-------- Information provided --------

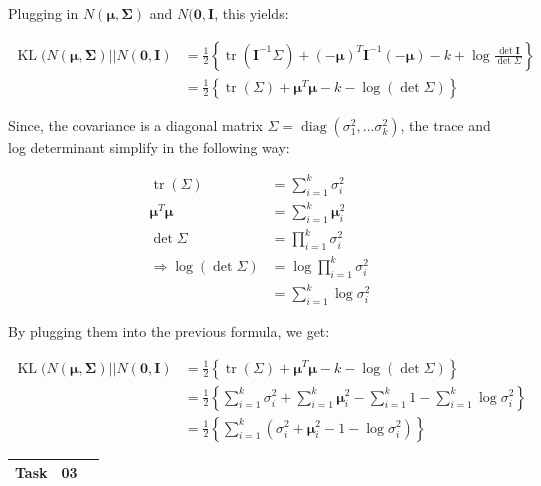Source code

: Plugging in $N(\mathbf{\mu}, \mathbf{\Sigma})$ and $N(\mathbf{0}, \mathbf{I}$, this yields:

\begin{align}
	\operatorname{KL}(N(\mathbf{\mu}, \mathbf{\Sigma})|| N(\mathbf{0}, \mathbf{I}) &= \frac{1}{2} \left\{ \operatorname{tr}(\mathbf{I}^{-1}  \Sigma) + (- \mathbf{\mu})^T \mathbf{I}^{-1} (- \mathbf{\mu}) - k + \log \frac{\det \mathbf{I}}{\det \Sigma} \right\} \\
	&= \frac{1}{2} \left\{ \operatorname{tr}(\Sigma) + \mathbf{\mu}^T \mathbf{\mu} - k - \log( \det \Sigma) \right\}
\end{align}

Since, the covariance is a diagonal matrix $\Sigma = \operatorname{diag}(\sigma_1^2, \dots \sigma_k^2)$, the trace and log determinant simplify in the following way:

\begin{align}
	\operatorname{tr}(\Sigma) &= \sum_{i=1}^k \sigma_i^2 \\
	\mathbf{\mu}^T \mathbf{\mu} &= \sum_{i=1}^k \mathbf{\mu}_i^2 \\
	\det \Sigma &= \prod_{i=1}^k \sigma_i^2 \\
	\Rightarrow \log( \det \Sigma) &= \log \prod_{i=1}^k \sigma_i^2 \\
	&= \sum_{i=1}^k \log \sigma_i^2
\end{align}

By plugging them into the previous formula, we get:

\begin{align}
	\operatorname{KL}(N(\mathbf{\mu}, \mathbf{\Sigma})|| N(\mathbf{0}, \mathbf{I}) &= \frac{1}{2} \left\{ \operatorname{tr}(\Sigma) + \mathbf{\mu}^T \mathbf{\mu} - k - \log( \det \Sigma) \right\} \\
	&= \frac{1}{2} \left\{ \sum_{i=1}^k \sigma_i^2 + \sum_{i=1}^k \mathbf{\mu}_i^2 - \sum_{i=1}^k 1 - \sum_{i=1}^k \log \sigma_i^2 \right\} \\
	&=  \frac{1}{2} \left\{ \sum_{i=1}^k \left( \sigma_i^2 + \mathbf{\mu}_i^2 - 1 - \log \sigma_i^2 \right) \right\} 
\end{align}


\begin{center}
	\begin{tabular}{|rlp{11cm}|}
		\hline
		\textbf{Task} & 03 & \\ \hline
	\end{tabular}
\end{center} 

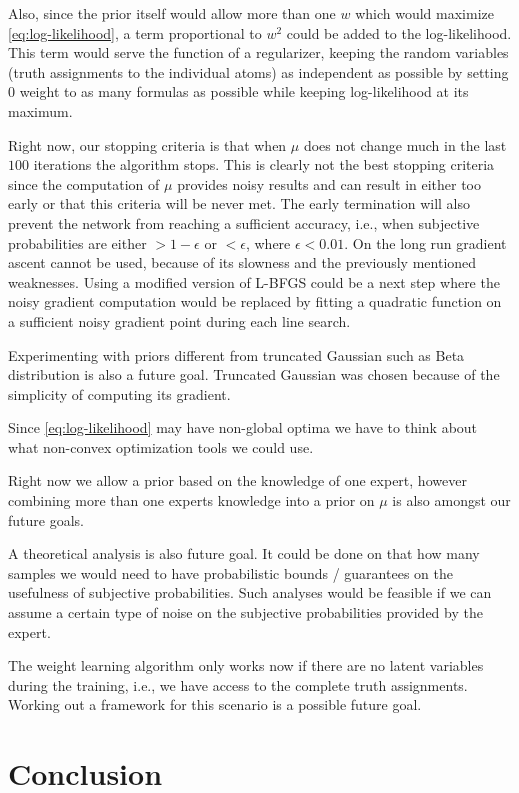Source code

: \documentclass[12pt]{article}
\begin{document}
Also, since the prior itself would allow more than one $w$ which would maximize
\eqref{eq:log-likelihood}, a term proportional to $w^ {2}$ could be added to 
the log-likelihood. This term would serve the function of a regularizer, keeping
the random variables (truth assignments to the individual atoms) as 
independent as possible by setting $0$ weight to as many formulas as 
possible while keeping log-likelihood at its maximum.

Right now, our stopping criteria is that when $\mu$ does not change much in the
last $100$ iterations the algorithm stops. This is clearly not the best stopping
criteria since the computation of $\mu$ provides noisy results and can result
in either too early or that this criteria will be never met. The early 
termination will also prevent the network from reaching a sufficient accuracy,
i.e., when subjective probabilities are either $>1-\epsilon$ or $<\epsilon$, 
where $\epsilon < 0.01$.
On the long run gradient ascent cannot be used, because of its slowness and 
the previously  mentioned weaknesses. Using a modified version of L-BFGS
could be a next step where the noisy gradient computation would be replaced 
by fitting a quadratic function on a sufficient noisy gradient point during 
each line search.

Experimenting with priors different from truncated Gaussian such as Beta 
distribution is also a future goal. Truncated Gaussian was chosen because
of the simplicity of computing its gradient.

Since \eqref{eq:log-likelihood} may have non-global optima we have to think 
about what non-convex optimization tools we could use.

Right now we allow a prior based on the knowledge of one expert, however
combining more than one experts knowledge into a prior on $\mu$ is also amongst
our future goals.

A theoretical analysis is also future goal. It could be done on that how many 
samples we would need to have probabilistic bounds / guarantees on the 
usefulness of subjective probabilities. Such analyses would be feasible if 
we can assume a certain type of noise on the subjective probabilities provided
by the expert.

The weight learning algorithm only works now if there are no latent variables
during the training, i.e., we have access to the complete truth assignments. 
Working out a framework for this scenario is a possible future goal.

\section{Conclusion}
\end{document}
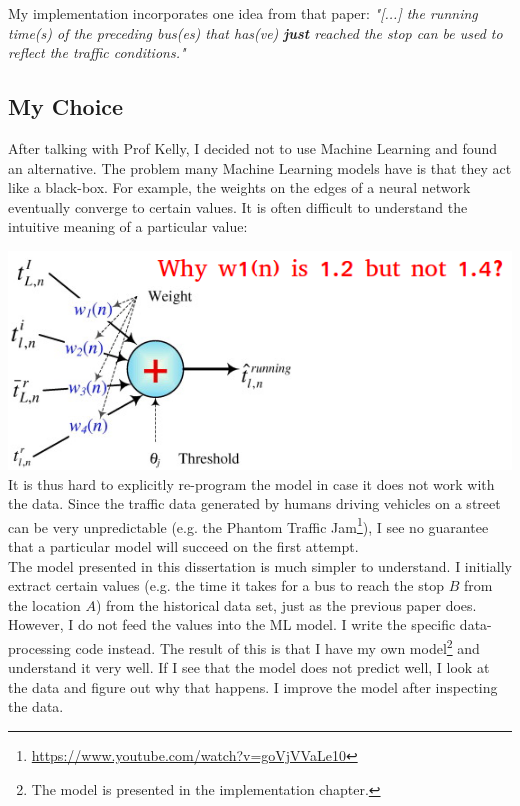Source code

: \documentclass[12pt,a4paper,oneside,openright]{report}
\begin{document}
My implementation incorporates one idea from that paper:
\textit{"[...] the running time(s) of the preceding bus(es) that has(ve) \textbf{just}
reached the stop can be used to reflect the traffic conditions."} \\


\subsection{My Choice}

After talking with Prof Kelly, I decided not to use Machine Learning and found an alternative.
The problem many Machine Learning models have is that they act like a black-box. For example,
the weights on the edges of a neural network eventually converge to certain values. It is often
difficult to understand the intuitive meaning of a particular value:

\includegraphics[width=\textwidth]{figs/ann.png} \\

It is thus hard to explicitly re-program the model in case it does not work with the data.
Since the traffic data generated by humans driving vehicles on a street can be very
unpredictable (e.g. the Phantom Traffic
Jam\footnote{\textcolor{blue}{\url{https://www.youtube.com/watch?v=goVjVVaLe10}}}),
I see no guarantee that a particular model will succeed on the first attempt. \\

The model presented in this dissertation is much simpler to understand. I initially extract
certain values (e.g. the time it takes for a bus to reach the stop $B$ from the location $A$)
from the historical data set, just as the previous paper does. However, I do not feed the values
into the ML model. I write the specific data-processing code instead. The result of this is that
I have my own model\footnote{The model is presented in the
implementation chapter.} and understand it very well. If I see that the model does not predict
well, I look at the data and figure out why that happens. I improve the model after inspecting
the data. \\
\end{document}
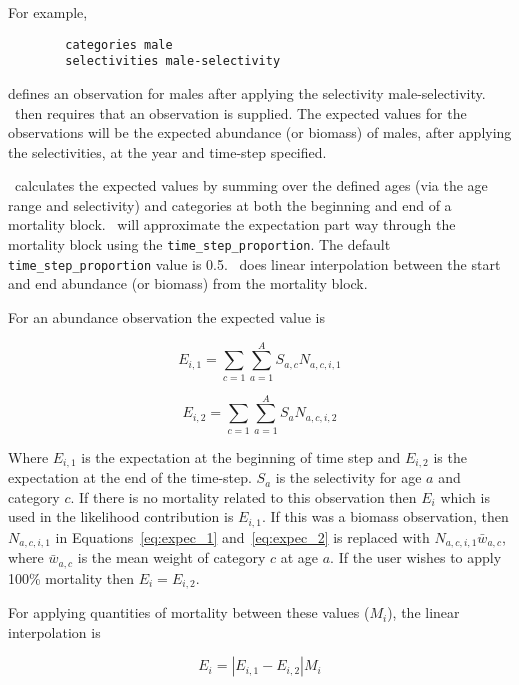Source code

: For example,

{\small{\begin{verbatim}
		categories male
		selectivities male-selectivity
\end{verbatim}}}

defines an observation for males after applying the selectivity male-selectivity. \CNAME\ then requires that an observation is supplied. The expected values for the observations will be the expected abundance (or biomass) of males, after applying the selectivities, at the year and time-step specified.

\CNAME\ calculates the expected values by summing over the defined ages (via the age range and selectivity) and categories at both the beginning and end of a mortality block. \CNAME\ will approximate the expectation part way through the mortality block using the \texttt{time\_step\_proportion}. The default \texttt{time\_step\_proportion} value is 0.5. \CNAME\ does linear interpolation between the start and end abundance (or biomass) from the mortality block.

For an abundance observation the expected value is

\begin{equation}\label{eq:expec_1}
E_{i,1} = \sum_{c=1}^{} \sum_{a=1}^{A} S_{a,c} N_{a,c,i,1}
\end{equation}

\begin{equation}\label{eq:expec_2}
E_{i,2} = \sum_{c=1}^{} \sum_{a=1}^{A} S_a N_{a,c,i,2}
\end{equation}

Where $E_{i,1}$ is the expectation at the beginning of time step and $E_{i,2}$ is the expectation at the end of the time-step. $S_a$ is the selectivity for age $a$ and category $c$. If there is no mortality related to this observation then $E_i$ which is used in the likelihood contribution is $E_{i,1}$. If this was a biomass observation, then $N_{a,c,i,1}$ in Equations~\eqref{eq:expec_1} and~\eqref{eq:expec_2} is replaced with $N_{a,c,i,1} \bar{w}_{a,c}$, where $\bar{w}_{a,c}$ is the mean weight of category $c$ at age $a$. If the user wishes to apply 100\% mortality then $E_i = E_{i,2}$.

For applying quantities of mortality between these values ($M_i$), the linear interpolation is

\begin{equation}
E_{i} = |E_{i,1} - E_{i,2}|  M_i
\end{equation}

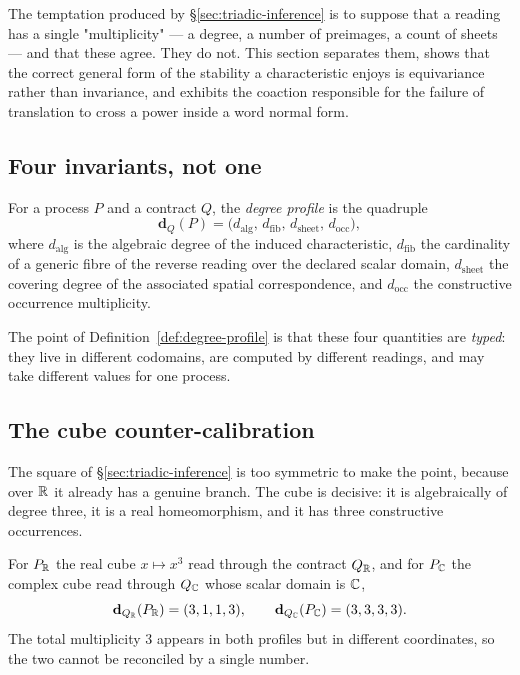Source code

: \label{sec:multiplicity-body}

The temptation produced by \S\ref{sec:triadic-inference} is to suppose that a reading
has a single "multiplicity" --- a degree, a number of preimages, a count of sheets ---
and that these agree.  They do not.  This section separates them, shows that the
correct general form of the stability a characteristic enjoys is equivariance rather
than invariance, and exhibits the coaction responsible for the failure of translation
to cross a power inside a word normal form.

\subsection{Four invariants, not one}

\begin{definition}\label{def:degree-profile}
For a process $P$ and a contract $Q$, the \emph{degree profile} is the quadruple
\[
  \mathbf d_Q(P)=\bigl(d_{\mathrm{alg}},\,d_{\mathrm{fib}},\,d_{\mathrm{sheet}},\,
  d_{\mathrm{occ}}\bigr),
\]
where $d_{\mathrm{alg}}$ is the algebraic degree of the induced characteristic,
$d_{\mathrm{fib}}$ the cardinality of a generic fibre of the reverse reading over the
declared scalar domain, $d_{\mathrm{sheet}}$ the covering degree of the associated
spatial correspondence, and $d_{\mathrm{occ}}$ the constructive occurrence
multiplicity.
\end{definition}

The point of Definition~\ref{def:degree-profile} is that these four quantities are
\emph{typed}: they live in different codomains, are computed by different readings, and
may take different values for one process.

\subsection{The cube counter-calibration}

The square of \S\ref{sec:triadic-inference} is too symmetric to make the point, because
over $\R$ it already has a genuine branch.  The cube is decisive: it is algebraically
of degree three, it is a real homeomorphism, and it has three constructive occurrences.

\begin{calibration}\label{cal:cube-degrees}
For $P_{\R}$ the real cube $x\mapsto x^{3}$ read through the contract $Q_{\R}$, and for
$P_{\C}$ the complex cube read through $Q_{\C}$ whose scalar domain is $\C$,
\[
  \mathbf d_{Q_{\R}}(P_{\R})=(3,1,1,3),\qquad
  \mathbf d_{Q_{\C}}(P_{\C})=(3,3,3,3).
\]
The total multiplicity $3$ appears in both profiles but in different coordinates, so
the two cannot be reconciled by a single number.
\end{calibration}

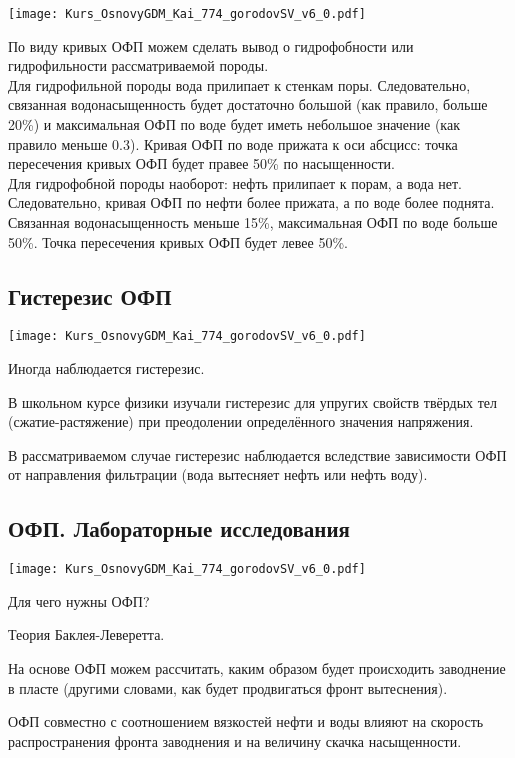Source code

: \documentclass[main.tex]{subfiles}
\begin{document}
\texttt{[image: Kurs\_OsnovyGDM\_Kai\_774\_gorodovSV\_v6\_0.pdf]}

По виду кривых ОФП можем сделать вывод о гидрофобности или гидрофильности рассматриваемой породы.
\\

Для гидрофильной породы вода прилипает к стенкам поры. Следовательно, связанная водонасыщенность будет достаточно большой (как правило, больше 20\%) и максимальная ОФП по воде будет иметь небольшое значение (как правило меньше 0.3).
Кривая ОФП по воде прижата к оси абсцисс: точка пересечения кривых ОФП будет правее 50\% по насыщенности.
\\

Для гидрофобной породы наоборот: нефть прилипает к порам, а вода нет. Следовательно, кривая ОФП по нефти более прижата, а по воде более поднята.
Связанная водонасыщенность меньше 15\%, максимальная ОФП по воде больше 50\%. Точка пересечения кривых ОФП будет левее 50\%.

\subsection{Гистерезис ОФП}

\texttt{[image: Kurs\_OsnovyGDM\_Kai\_774\_gorodovSV\_v6\_0.pdf]}

Иногда наблюдается гистерезис.

В школьном курсе физики изучали гистерезис для упругих свойств твёрдых тел (сжатие-растяжение) при преодолении определённого значения напряжения.

В рассматриваемом случае гистерезис наблюдается вследствие зависимости ОФП от направления фильтрации (вода вытесняет нефть или нефть воду).

\subsection{ОФП. Лабораторные исследования}

\texttt{[image: Kurs\_OsnovyGDM\_Kai\_774\_gorodovSV\_v6\_0.pdf]}

Для чего нужны ОФП?

Теория Баклея-Леверетта.

На основе ОФП можем рассчитать, каким образом будет происходить заводнение в пласте  (другими словами, как будет продвигаться фронт вытеснения).

ОФП совместно с соотношением вязкостей нефти и воды влияют на скорость распространения фронта заводнения и на величину скачка насыщенности.
\end{document}

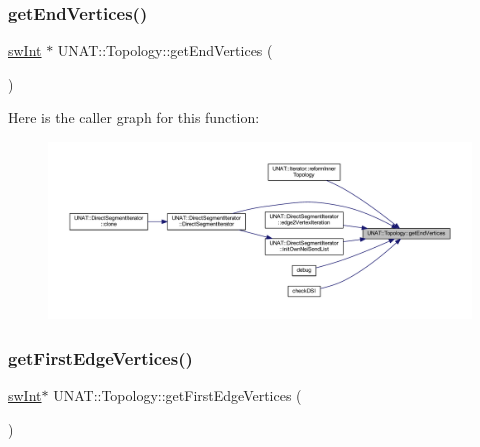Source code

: \mbox{\label{classUNAT_1_1Topology_ac43549991442cb8fa3494b523c9ec1a5}} 
\subsubsection{\texorpdfstring{getEndVertices()}{getEndVertices()}\hspace{0.1cm}{\footnotesize\ttfamily [3/3]}}
{\footnotesize\ttfamily \mbox{\hyperlink{include_2swMacro_8h_a113cf5f6b5377cdf3fac6aa4e443e9aa}{sw\+Int}} $\ast$ U\+N\+A\+T\+::\+Topology\+::get\+End\+Vertices (\begin{DoxyParamCaption}{ }\end{DoxyParamCaption})}

Here is the caller graph for this function\+:
\nopagebreak
\begin{figure}[H]
\begin{center}
\leavevmode
\includegraphics[width=350pt]{classUNAT_1_1Topology_ac43549991442cb8fa3494b523c9ec1a5_icgraph}
\end{center}
\end{figure}
\mbox{\label{classUNAT_1_1Topology_a3df6e0098b30c960b01989b7e8044431}} 
\subsubsection{\texorpdfstring{getFirstEdgeVertices()}{getFirstEdgeVertices()}\hspace{0.1cm}{\footnotesize\ttfamily [1/3]}}
{\footnotesize\ttfamily \mbox{\hyperlink{include_2swMacro_8h_a113cf5f6b5377cdf3fac6aa4e443e9aa}{sw\+Int}}$\ast$ U\+N\+A\+T\+::\+Topology\+::get\+First\+Edge\+Vertices (\begin{DoxyParamCaption}{ }\end{DoxyParamCaption})}

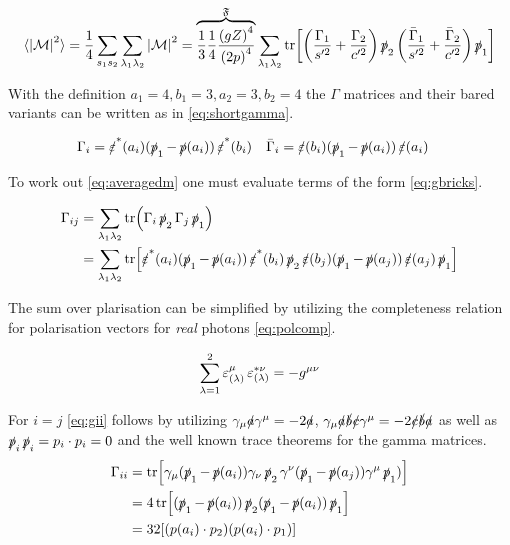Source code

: \begin{equation}
  \label{eq:averagedm}
  \langle\abs{\mathcal{M}}^2\rangle = \frac{1}{4}\sum_{s_1 s_2}\sum_{\lambda_1
    \lambda_2} \abs{\mathcal{M}}^2=\overbrace{\frac{1}{3}\frac{1}{4}\frac{\qty(gZ)^4}{\qty(2p)^4}}^\mathfrak{F}\sum_{\lambda_1
    \lambda_2}\tr[\qty(\frac{\Gamma_1}{s'^2}+\frac{\Gamma_2}{c'^2})
  \ps_2\qty(\frac{\bar{\Gamma}_1}{s'^2}+\frac{\bar{\Gamma}_2}{c'^2})\ps_1]
\end{equation}

With the definition \(a_1=4,b_1=3,a_2=3,b_2=4\) the \(\Gamma\)
matrices and their bared variants can be written as in \cref{eq:shortgamma}.

\begin{align}
  \label{eq:shortgamma}
  \Gamma_i &= \pses(a_i)(\ps_1 - \ps(a_i))\pses(b_i) & \bar{\Gamma}_i &= \pes(b_i)(\ps_1 - \ps(a_i))\pes(a_i)
\end{align}

To work out \cref{eq:averagedm} one must evaluate terms of the
form \cref{eq:gbricks}.

\begin{equation}
  \label{eq:gbricks}
  \begin{split}
    \Gamma_{ij} &= \sum_{\lambda_1\lambda_2}
    \tr(\Gamma_i\ps_2\Gamma_j\ps_1)\\
    &= \sum_{\lambda_1\lambda_2}
    \tr[\pses(a_i)(\ps_1-\ps(a_i))\pses(b_i)\ps_2\pes(b_j)(\ps_1 -
    \ps(a_j))\pes(a_j)\ps_1]
  \end{split}
\end{equation}

The sum over plarisation can be simplified by utilizing the
completeness relation for polarisation vectors for \emph{real} photons
\cref{eq:polcomp}.

\begin{equation}
  \label{eq:polcomp}
  \sum_{\lambda=1}^{2}\pe_{(\lambda)}^\mu\pe_{(\lambda)}^{*\nu} = -g^{\mu\nu}
\end{equation}

For \(i=j\) \cref{eq:gii} follows by utilizing
\(\gamma_\mu\sl{a}\gamma^\mu=-2\sl{a}\),
\(\gamma_\mu\sl{a}\sl{b}\sl{c}\gamma^\mu=-2\sl{c}\sl{b}\sl{a}\) as
well as \(\ps_i\ps_i=p_i\cdot p_i = 0\) and the well known trace
theorems for the gamma matrices.
\begin{equation}
  \label{eq:gii}
  \begin{split}
\Gamma_{ii} &=
\tr[\gamma_\mu(\ps_1-\ps(a_i))\gamma_\nu\ps_2\gamma^\nu(\ps_1-\ps(a_j))\gamma^\mu\ps_1)]
\\
&= 4\tr[(\ps_1-\ps(a_i))\ps_2(\ps_1-\ps(a_i))\ps_1]\\
&= 32\qty[(p(a_i)\cdot p_2)(p(a_i)\cdot p_1)]
\end{split}
\end{equation}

--------

Your task is to retype the entries verbatim, starting with the line that holds "Since the traffic" and stopping after the line that holds "certain values (e.g.".

Result below
Since the traffic data generated by humans driving vehicles on a street can be very
unpredictable (e.g. the Phantom Traffic
Jam\footnote{\textcolor{blue}{\url{https://www.youtube.com/watch?v=goVjVVaLe10}}}),
I see no guarantee that a particular model will succeed on the first attempt. \\

The model presented in this dissertation is much simpler to understand. I initially extract
certain values (e.g. the time it takes for a bus to reach the stop $B$ from the location $A$)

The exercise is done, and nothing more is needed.